• BRIEF
Nothing outside the range is wanted. Repeat exactly the lines below from the one with "## Software" through the one with "## Fontes e Referências".

Segment Start: EXTRACTED INFORMATION

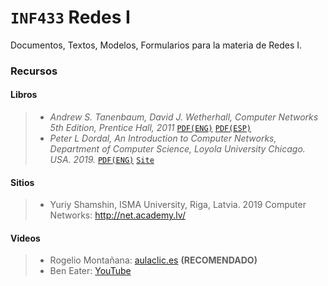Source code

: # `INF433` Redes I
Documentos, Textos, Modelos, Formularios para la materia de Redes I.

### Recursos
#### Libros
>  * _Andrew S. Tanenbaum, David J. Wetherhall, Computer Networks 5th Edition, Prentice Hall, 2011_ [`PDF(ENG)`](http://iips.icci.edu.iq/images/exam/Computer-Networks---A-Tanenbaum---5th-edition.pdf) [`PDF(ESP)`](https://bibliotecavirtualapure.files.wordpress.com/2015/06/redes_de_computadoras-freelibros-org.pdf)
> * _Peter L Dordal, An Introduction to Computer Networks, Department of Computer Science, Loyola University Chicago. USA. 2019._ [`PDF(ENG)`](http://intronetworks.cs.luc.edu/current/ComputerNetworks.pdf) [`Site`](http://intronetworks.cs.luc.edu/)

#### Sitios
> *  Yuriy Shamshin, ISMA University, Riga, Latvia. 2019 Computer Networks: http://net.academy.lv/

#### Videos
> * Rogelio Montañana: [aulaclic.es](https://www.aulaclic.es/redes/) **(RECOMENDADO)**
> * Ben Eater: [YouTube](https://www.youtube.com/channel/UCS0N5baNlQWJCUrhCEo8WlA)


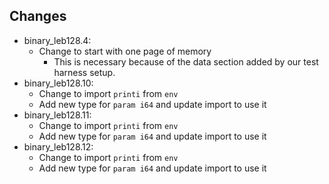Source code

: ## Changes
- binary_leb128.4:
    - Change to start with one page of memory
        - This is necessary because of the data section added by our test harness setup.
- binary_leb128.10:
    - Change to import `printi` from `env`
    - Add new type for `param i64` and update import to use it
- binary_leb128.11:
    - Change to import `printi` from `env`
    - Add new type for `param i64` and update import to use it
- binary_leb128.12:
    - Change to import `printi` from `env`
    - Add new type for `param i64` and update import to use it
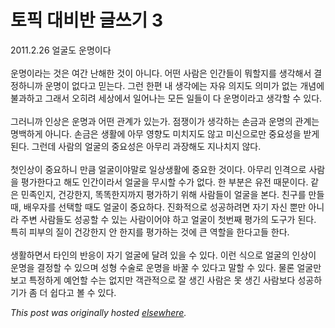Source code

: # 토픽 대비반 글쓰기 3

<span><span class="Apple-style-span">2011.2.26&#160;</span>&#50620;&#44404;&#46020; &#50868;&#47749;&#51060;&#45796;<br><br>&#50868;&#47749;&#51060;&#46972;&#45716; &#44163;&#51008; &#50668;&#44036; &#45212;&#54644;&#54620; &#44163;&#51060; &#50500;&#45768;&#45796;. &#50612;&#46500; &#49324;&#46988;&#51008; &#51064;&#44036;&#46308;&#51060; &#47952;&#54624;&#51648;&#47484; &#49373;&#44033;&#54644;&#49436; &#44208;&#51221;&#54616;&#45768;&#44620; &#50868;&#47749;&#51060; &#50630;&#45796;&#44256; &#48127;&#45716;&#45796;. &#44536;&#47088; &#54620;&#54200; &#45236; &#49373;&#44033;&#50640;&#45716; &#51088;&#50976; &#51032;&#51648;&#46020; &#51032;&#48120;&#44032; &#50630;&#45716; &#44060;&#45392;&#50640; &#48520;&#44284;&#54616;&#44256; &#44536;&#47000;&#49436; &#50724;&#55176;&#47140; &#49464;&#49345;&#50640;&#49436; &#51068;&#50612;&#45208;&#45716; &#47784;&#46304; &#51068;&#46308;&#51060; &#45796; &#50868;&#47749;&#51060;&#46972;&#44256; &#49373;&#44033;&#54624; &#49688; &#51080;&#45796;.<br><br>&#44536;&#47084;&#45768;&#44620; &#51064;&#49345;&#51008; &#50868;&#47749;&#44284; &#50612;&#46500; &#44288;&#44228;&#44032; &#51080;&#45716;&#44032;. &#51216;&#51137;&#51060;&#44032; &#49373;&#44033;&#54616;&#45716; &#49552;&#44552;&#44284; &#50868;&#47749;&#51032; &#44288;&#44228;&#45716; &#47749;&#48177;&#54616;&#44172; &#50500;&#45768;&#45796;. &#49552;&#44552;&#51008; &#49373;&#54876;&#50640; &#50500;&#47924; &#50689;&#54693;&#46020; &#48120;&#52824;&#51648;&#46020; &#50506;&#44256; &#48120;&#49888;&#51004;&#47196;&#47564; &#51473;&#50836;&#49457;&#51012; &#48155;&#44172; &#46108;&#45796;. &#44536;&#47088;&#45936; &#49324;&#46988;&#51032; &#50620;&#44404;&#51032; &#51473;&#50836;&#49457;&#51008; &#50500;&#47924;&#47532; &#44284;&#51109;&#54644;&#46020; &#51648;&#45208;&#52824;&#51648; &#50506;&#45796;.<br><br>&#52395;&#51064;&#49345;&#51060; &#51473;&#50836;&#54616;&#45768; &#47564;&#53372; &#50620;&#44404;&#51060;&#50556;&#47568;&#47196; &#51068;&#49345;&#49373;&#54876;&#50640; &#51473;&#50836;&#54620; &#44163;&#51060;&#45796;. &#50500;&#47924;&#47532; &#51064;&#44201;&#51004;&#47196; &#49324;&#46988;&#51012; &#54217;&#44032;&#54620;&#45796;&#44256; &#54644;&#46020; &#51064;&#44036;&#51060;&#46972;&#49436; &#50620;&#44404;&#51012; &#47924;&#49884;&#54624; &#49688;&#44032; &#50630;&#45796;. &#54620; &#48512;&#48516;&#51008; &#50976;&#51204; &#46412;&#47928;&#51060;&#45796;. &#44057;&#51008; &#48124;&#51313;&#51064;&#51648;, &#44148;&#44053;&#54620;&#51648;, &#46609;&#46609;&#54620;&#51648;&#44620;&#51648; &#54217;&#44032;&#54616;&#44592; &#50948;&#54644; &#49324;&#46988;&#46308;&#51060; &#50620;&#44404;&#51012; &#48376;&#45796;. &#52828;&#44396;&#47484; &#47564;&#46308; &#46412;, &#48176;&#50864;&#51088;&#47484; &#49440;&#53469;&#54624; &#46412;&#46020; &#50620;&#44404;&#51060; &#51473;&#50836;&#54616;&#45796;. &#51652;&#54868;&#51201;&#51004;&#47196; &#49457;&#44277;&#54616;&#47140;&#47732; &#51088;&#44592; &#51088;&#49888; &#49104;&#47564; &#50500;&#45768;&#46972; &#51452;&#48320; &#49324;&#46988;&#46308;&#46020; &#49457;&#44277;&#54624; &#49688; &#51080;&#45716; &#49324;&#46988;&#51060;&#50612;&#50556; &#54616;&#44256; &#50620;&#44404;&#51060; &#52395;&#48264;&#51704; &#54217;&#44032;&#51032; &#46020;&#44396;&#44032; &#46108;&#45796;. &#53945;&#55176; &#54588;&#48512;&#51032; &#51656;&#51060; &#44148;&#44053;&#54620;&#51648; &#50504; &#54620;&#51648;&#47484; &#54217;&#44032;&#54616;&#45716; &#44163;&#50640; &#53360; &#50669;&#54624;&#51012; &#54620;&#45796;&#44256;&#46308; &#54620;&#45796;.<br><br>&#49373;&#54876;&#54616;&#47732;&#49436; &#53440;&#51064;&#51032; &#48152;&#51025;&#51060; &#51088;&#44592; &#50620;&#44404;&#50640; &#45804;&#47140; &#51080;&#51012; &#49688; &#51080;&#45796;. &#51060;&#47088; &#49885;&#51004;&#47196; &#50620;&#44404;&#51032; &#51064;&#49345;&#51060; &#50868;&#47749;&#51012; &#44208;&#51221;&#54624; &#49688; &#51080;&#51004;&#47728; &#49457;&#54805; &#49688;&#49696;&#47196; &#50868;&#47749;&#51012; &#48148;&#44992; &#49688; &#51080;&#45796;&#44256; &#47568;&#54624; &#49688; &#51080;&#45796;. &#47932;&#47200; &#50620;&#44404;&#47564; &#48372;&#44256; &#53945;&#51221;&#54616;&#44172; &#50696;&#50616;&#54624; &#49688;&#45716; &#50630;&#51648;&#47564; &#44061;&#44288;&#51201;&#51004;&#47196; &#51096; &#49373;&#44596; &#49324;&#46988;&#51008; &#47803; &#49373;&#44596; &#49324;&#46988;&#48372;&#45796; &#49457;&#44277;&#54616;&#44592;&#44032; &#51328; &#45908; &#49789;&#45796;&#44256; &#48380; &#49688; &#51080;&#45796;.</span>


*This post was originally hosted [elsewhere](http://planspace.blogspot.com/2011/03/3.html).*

Segment End: EXTRACTED INFORMATION
Segment Start: EXTRACTED INFORMATION

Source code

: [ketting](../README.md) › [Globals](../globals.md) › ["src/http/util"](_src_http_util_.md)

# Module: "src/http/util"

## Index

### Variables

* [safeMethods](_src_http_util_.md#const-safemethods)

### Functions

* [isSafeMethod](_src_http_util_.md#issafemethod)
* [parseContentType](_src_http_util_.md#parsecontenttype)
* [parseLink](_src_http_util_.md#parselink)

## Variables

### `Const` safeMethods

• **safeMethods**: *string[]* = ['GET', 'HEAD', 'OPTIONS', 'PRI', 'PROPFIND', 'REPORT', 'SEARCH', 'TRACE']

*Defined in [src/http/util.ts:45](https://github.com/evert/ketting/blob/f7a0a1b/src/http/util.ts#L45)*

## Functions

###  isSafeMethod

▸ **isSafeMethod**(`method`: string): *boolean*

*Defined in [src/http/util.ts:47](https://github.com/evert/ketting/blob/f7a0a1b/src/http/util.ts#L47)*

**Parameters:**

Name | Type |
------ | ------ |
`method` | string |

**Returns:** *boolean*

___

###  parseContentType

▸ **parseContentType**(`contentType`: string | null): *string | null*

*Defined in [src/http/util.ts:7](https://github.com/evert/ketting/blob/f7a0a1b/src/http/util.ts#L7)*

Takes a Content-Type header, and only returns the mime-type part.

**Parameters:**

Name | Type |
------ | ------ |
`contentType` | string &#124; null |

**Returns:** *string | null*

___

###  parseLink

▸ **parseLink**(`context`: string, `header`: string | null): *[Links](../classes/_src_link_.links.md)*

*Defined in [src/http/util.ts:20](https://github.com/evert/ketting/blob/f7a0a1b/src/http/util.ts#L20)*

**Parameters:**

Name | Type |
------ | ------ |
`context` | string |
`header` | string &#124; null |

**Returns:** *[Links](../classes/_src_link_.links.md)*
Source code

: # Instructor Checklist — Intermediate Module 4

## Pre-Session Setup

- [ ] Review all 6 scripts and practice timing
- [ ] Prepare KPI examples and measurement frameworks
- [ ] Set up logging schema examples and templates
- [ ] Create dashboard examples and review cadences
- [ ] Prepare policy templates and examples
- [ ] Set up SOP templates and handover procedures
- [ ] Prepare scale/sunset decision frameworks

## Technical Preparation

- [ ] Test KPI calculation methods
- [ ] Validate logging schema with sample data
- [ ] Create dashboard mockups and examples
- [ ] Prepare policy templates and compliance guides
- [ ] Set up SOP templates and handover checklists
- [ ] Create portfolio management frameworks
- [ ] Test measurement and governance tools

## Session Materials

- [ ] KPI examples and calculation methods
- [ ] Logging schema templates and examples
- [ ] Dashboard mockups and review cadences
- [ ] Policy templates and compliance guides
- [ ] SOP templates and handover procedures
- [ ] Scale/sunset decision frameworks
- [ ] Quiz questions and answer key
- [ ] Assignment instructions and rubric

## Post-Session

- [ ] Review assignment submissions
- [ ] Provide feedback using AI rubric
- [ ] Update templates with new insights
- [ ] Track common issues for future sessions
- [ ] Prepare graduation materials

Segment End: EXTRACTED INFORMATION
Segment Start: EXTRACTED INFORMATION

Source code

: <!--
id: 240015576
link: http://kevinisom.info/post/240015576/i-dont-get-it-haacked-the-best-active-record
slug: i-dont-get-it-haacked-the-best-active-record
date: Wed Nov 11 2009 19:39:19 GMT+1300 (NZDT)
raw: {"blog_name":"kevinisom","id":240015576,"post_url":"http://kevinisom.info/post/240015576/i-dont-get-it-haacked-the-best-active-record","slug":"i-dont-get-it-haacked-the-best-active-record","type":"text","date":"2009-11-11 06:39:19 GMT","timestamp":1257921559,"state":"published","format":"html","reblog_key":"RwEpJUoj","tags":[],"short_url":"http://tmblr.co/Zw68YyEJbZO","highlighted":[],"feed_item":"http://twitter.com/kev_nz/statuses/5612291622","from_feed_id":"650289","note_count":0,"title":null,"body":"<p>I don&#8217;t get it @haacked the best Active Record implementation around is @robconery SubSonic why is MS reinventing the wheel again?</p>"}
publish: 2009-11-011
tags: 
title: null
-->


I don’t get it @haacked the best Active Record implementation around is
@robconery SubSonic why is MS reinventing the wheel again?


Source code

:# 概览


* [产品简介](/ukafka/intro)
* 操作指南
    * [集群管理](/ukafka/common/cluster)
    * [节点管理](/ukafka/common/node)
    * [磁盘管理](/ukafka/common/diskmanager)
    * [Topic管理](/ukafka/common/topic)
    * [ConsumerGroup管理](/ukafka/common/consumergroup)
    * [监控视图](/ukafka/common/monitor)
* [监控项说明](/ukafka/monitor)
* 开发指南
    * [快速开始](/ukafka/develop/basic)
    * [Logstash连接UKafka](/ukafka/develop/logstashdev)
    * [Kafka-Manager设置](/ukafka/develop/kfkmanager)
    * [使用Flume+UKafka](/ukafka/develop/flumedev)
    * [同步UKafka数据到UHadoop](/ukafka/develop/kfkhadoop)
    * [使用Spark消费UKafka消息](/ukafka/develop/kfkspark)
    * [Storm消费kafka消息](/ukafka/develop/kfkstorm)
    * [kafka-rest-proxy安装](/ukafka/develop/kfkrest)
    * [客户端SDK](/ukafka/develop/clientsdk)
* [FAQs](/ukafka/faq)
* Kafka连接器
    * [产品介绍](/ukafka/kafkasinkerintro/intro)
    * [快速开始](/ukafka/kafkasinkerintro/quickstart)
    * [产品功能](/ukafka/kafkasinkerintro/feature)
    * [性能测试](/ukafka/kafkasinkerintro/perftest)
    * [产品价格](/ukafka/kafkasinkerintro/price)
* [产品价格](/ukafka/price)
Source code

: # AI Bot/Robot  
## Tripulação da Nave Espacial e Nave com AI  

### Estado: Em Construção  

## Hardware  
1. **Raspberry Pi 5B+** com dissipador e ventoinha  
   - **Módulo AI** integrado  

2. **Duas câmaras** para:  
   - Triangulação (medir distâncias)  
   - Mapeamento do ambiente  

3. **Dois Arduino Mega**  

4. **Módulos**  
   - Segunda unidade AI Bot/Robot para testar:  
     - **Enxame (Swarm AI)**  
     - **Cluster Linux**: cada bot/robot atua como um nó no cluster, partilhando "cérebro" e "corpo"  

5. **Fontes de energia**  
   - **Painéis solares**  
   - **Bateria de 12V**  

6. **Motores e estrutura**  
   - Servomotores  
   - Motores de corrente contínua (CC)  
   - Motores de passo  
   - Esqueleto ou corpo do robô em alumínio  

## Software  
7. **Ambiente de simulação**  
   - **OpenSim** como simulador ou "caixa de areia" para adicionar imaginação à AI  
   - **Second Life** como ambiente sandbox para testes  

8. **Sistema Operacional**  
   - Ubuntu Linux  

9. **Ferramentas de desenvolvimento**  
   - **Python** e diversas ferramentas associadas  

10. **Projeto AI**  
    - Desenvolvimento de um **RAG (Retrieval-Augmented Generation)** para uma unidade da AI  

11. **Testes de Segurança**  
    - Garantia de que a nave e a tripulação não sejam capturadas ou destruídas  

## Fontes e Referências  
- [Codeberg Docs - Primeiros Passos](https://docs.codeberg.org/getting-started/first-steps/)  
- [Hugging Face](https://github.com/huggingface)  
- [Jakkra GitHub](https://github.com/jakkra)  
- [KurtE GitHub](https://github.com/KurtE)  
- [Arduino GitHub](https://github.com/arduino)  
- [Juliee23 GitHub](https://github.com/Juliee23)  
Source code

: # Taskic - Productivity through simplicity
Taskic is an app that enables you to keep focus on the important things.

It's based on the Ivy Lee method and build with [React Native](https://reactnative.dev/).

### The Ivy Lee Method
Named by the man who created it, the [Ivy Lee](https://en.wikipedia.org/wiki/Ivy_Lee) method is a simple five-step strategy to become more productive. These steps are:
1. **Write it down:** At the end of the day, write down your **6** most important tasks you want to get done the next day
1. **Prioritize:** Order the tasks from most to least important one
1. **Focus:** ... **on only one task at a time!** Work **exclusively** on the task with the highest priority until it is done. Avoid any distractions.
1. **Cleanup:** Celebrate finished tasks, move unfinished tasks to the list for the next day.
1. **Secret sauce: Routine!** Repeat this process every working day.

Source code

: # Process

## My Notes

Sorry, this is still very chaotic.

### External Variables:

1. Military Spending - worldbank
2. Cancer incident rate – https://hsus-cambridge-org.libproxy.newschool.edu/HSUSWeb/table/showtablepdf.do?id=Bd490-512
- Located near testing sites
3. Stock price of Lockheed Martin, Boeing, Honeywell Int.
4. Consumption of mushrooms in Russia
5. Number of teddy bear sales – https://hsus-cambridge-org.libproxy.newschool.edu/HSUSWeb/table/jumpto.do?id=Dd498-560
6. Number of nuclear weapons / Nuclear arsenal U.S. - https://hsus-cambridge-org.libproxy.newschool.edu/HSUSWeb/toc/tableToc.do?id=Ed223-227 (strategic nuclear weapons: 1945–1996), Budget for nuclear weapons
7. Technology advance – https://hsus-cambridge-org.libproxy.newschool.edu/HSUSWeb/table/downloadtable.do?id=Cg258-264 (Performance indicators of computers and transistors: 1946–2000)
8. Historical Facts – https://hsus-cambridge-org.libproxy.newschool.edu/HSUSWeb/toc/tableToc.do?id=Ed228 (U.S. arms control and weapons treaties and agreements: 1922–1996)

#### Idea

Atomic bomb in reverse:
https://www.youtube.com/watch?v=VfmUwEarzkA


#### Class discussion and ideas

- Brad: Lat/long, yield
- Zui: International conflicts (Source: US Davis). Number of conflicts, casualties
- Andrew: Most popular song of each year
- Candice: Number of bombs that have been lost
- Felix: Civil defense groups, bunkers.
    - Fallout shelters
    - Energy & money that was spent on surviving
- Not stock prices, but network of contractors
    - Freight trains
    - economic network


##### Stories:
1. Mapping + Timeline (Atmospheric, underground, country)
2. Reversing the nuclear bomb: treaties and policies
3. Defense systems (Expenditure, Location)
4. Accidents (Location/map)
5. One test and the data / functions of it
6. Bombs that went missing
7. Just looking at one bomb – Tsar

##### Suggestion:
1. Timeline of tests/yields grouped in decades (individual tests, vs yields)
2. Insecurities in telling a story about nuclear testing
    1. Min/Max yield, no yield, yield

Segment End: EXTRACTED INFORMATION

• RESPONSE TO THE EXERCISE
## Software  
7. **Ambiente de simulação**  
   - **OpenSim** como simulador ou "caixa de areia" para adicionar imaginação à AI  
   - **Second Life** como ambiente sandbox para testes  

8. **Sistema Operacional**  
   - Ubuntu Linux  

9. **Ferramentas de desenvolvimento**  
   - **Python** e diversas ferramentas associadas  

10. **Projeto AI**  
    - Desenvolvimento de um **RAG (Retrieval-Augmented Generation)** para uma unidade da AI  

11. **Testes de Segurança**  
    - Garantia de que a nave e a tripulação não sejam capturadas ou destruídas  

## Fontes e Referências  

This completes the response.